So the mage decides to shoot the rock asunder with a spell. How do you quickly adjudicate that in the 4E skill challenge structure? There simply is no easy way to structure all the possible actions a PC can use in such a situation. There is basically two responses:
A: Toss the skill challenge as written overboard: "Roll a spell attack" - Despite the rules that skill challenges use skills and not attack rolls, and that the DCs appropriate to skills and attack rolls are different.
B: Stick to the rules and punish the players ingenuity: "You fail, get hurt, and now you only have 2 potential failures before disaster strikes"

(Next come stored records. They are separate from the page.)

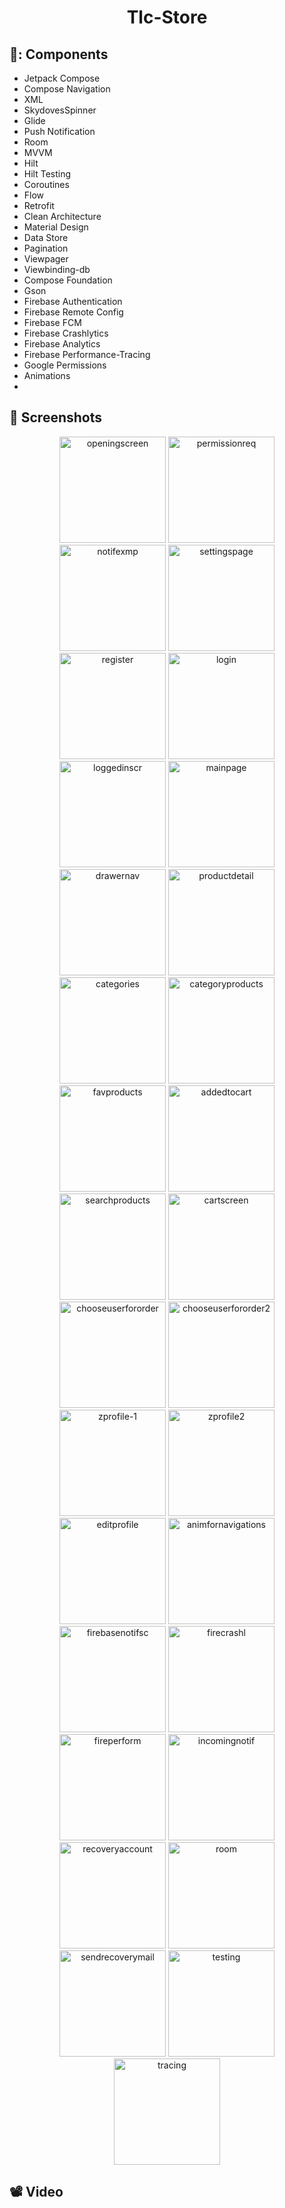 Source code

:# <p align="center"> Tlc-Store </p>


## 🍍: Components 
- Jetpack Compose
- Compose Navigation
- XML
- SkydovesSpinner
- Glide
- Push Notification
- Room
- MVVM
- Hilt
- Hilt Testing
- Coroutines
- Flow
- Retrofit
- Clean Architecture
- Material Design
- Data Store
- Pagination
- Viewpager
- Viewbinding-db
- Compose Foundation
- Gson
- Firebase Authentication
- Firebase Remote Config
- Firebase FCM
- Firebase Crashlytics
- Firebase Analytics
- Firebase Performance-Tracing
- Google Permissions
- Animations
- 
## 📸 Screenshots
<p align="center">
  
 <img src="https://github.com/hakanozer/tukcell_kotlin_2024/assets/70065773/8494a425-ca08-4ce2-b5da-df8e69b82b4b" width="170" height="auto" alt="openingscreen">
<img src="https://github.com/hakanozer/tukcell_kotlin_2024/assets/70065773/694dd9be-e9b1-4fbc-866c-12c3816e8f64" width="170" height="auto" alt="permissionreq">
<img src="https://github.com/hakanozer/tukcell_kotlin_2024/assets/70065773/640eff8f-3969-4306-b6a8-bd2c6c04f4e4" width="170" height="auto" alt="notifexmp">
<img src="https://github.com/hakanozer/tukcell_kotlin_2024/assets/70065773/6fde19b5-4707-4785-888d-6bc8c5c637f7" width="170" height="auto" alt="settingspage">
<img src="https://github.com/hakanozer/tukcell_kotlin_2024/assets/70065773/a969b305-3d80-475c-9f9b-5710bd457e6c" width="170" height="auto" alt="register">
<img src="https://github.com/hakanozer/tukcell_kotlin_2024/assets/70065773/5f5fa0f2-60e6-402b-b87c-7a34cb613173" width="170" height="auto" alt="login">
<img src="https://github.com/hakanozer/tukcell_kotlin_2024/assets/70065773/3196b857-da3c-41f6-b275-869809c91225" width="170" height="auto" alt="loggedinscr">
<img src="https://github.com/hakanozer/tukcell_kotlin_2024/assets/70065773/f7816d72-e56d-477d-9c73-4ea51c64701d" width="170" height="auto" alt="mainpage">
<img src="https://github.com/hakanozer/tukcell_kotlin_2024/assets/70065773/e2c890f5-7ede-48ff-b34d-4abd6881bfaf" width="170" height="auto" alt="drawernav">
<img src="https://github.com/hakanozer/tukcell_kotlin_2024/assets/70065773/8faa0f11-1ef8-476b-98db-0fc1bced4909" width="170" height="auto" alt="productdetail">
<img src="https://github.com/hakanozer/tukcell_kotlin_2024/assets/70065773/279b95b2-fbf4-4644-8d3d-6065eb9be7b3" width="170" height="auto" alt="categories">
<img src="https://github.com/hakanozer/tukcell_kotlin_2024/assets/70065773/6693e2df-03c3-4150-84dc-2dea4b64fa20" width="170" height="auto" alt="categoryproducts">
<img src="https://github.com/hakanozer/tukcell_kotlin_2024/assets/70065773/1a6577db-eb21-40e2-93bf-7eee82824bae" width="170" height="auto" alt="favproducts">
<img src="https://github.com/hakanozer/tukcell_kotlin_2024/assets/70065773/026f53ce-46a8-4e7b-8cb9-bc809a80779d" width="170" height="auto" alt="addedtocart">
<img src="https://github.com/hakanozer/tukcell_kotlin_2024/assets/70065773/e35085c1-7e8c-4897-9955-7343ad9471e0" width="170" height="auto" alt="searchproducts">
<img src="https://github.com/hakanozer/tukcell_kotlin_2024/assets/70065773/5fb1e6e3-e8f6-4e4f-b717-baed528c7cfd" width="170" height="auto" alt="cartscreen">
<img src="https://github.com/hakanozer/tukcell_kotlin_2024/assets/70065773/46c17410-139c-46a1-9406-eb05c04b74cb" width="170" height="auto" alt="chooseuserfororder">
<img src="https://github.com/hakanozer/tukcell_kotlin_2024/assets/70065773/4c7b1453-e58b-4d70-bf45-7a0b78063d05" width="170" height="auto" alt="chooseuserfororder2">
<img src="https://github.com/hakanozer/tukcell_kotlin_2024/assets/70065773/91540bb6-bde7-4a9e-934e-81e80445c0b6" width="170" height="auto" alt="zprofile-1">
<img src="https://github.com/hakanozer/tukcell_kotlin_2024/assets/70065773/c56c17ac-e91f-4256-b0c3-4ffe720eb805" width="170" height="auto" alt="zprofile2">
<img src="https://github.com/hakanozer/tukcell_kotlin_2024/assets/70065773/8ee025f0-9630-4628-af41-cc0ecb4ff373" width="170" height="auto" alt="editprofile">
<img src="https://github.com/hakanozer/tukcell_kotlin_2024/assets/70065773/697e0733-e5df-4adc-ac0d-ae28f85c2a5c" width="170" height="auto" alt="animfornavigations">
<img src="https://github.com/hakanozer/tukcell_kotlin_2024/assets/70065773/5582bc4b-35e3-4171-9cae-07c7c5ca7431" width="170" height="auto" alt="firebasenotifsc">
<img src="https://github.com/hakanozer/tukcell_kotlin_2024/assets/70065773/22ba6d43-b69b-4b9b-9ab5-1b8ff9c27f75" width="170" height="auto" alt="firecrashl">
<img src="https://github.com/hakanozer/tukcell_kotlin_2024/assets/70065773/f8972c26-6c41-41d8-aab7-11a570c6d08f" width="170" height="auto" alt="fireperform">
<img src="https://github.com/hakanozer/tukcell_kotlin_2024/assets/70065773/09753259-f0b4-4578-87f7-94901ee4ddd7" width="170" height="auto" alt="incomingnotif">
<img src="https://github.com/hakanozer/tukcell_kotlin_2024/assets/70065773/4dfa4060-10d7-4e83-a7f6-57ca10c56f38" width="170" height="auto" alt="recoveryaccount">
<img src="https://github.com/hakanozer/tukcell_kotlin_2024/assets/70065773/707b33d1-36df-4225-ad26-c4e86822de56" width="170" height="auto" alt="room">
<img src="https://github.com/hakanozer/tukcell_kotlin_2024/assets/70065773/f3aed052-5d05-4b57-ad7e-33ae0b1b1a8c" width="170" height="auto" alt="sendrecoverymail">
<img src="https://github.com/hakanozer/tukcell_kotlin_2024/assets/70065773/bd4270e7-d94f-4859-8815-2f75debf5dff" width="170" height="auto" alt="testing">
<img src="https://github.com/hakanozer/tukcell_kotlin_2024/assets/70065773/0b5fd424-1b2d-43e7-9893-e720d22c4fcd" width="170" height="auto" alt="tracing">
</p>


  
## 📽 Video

First, the Mage makes an Arcana-Concentration check to be able to shoot under pressure.
Second, determine the "stats" of the rock, basically, AC and HP. Assign fitting numbers. Is is a very big rock? A very hard rock? A very metal rock? If all you can think of is "it's a rock", it's probably granite. Granite would have moderate AC(it's pretty tough), and low HP(once broke it fragments easily) Lets say it's AC is 15 and it's HP is 10.
Well, does the mage make the shot? If he succeeds, yay! Go mage! If he fails: acrobatics check to jump out of the way of the rock. Fails? Rock makes an "attack" on him. Is it big and rolling downhill? Then it has a high-to-hit(it's hard to miss the only thing in front of you) and high damage(killing-level high). If you want to get really nit-picky, assign the rock a movement speed, multiply it's size category by it's speed to determine "force", multiply by d10's in the same way you do falling damage. So, a rock moving at 10 squares per round with a size category of "large"(1 medium, 2 large, 3 huge, ect..) would be 20d10. That's also sufficiently high enough to ensure no player thinks they're tough enough to just "stand and take it".
So we make a quasi-skill-challenge combat.
Also: did I really just stat out a rock?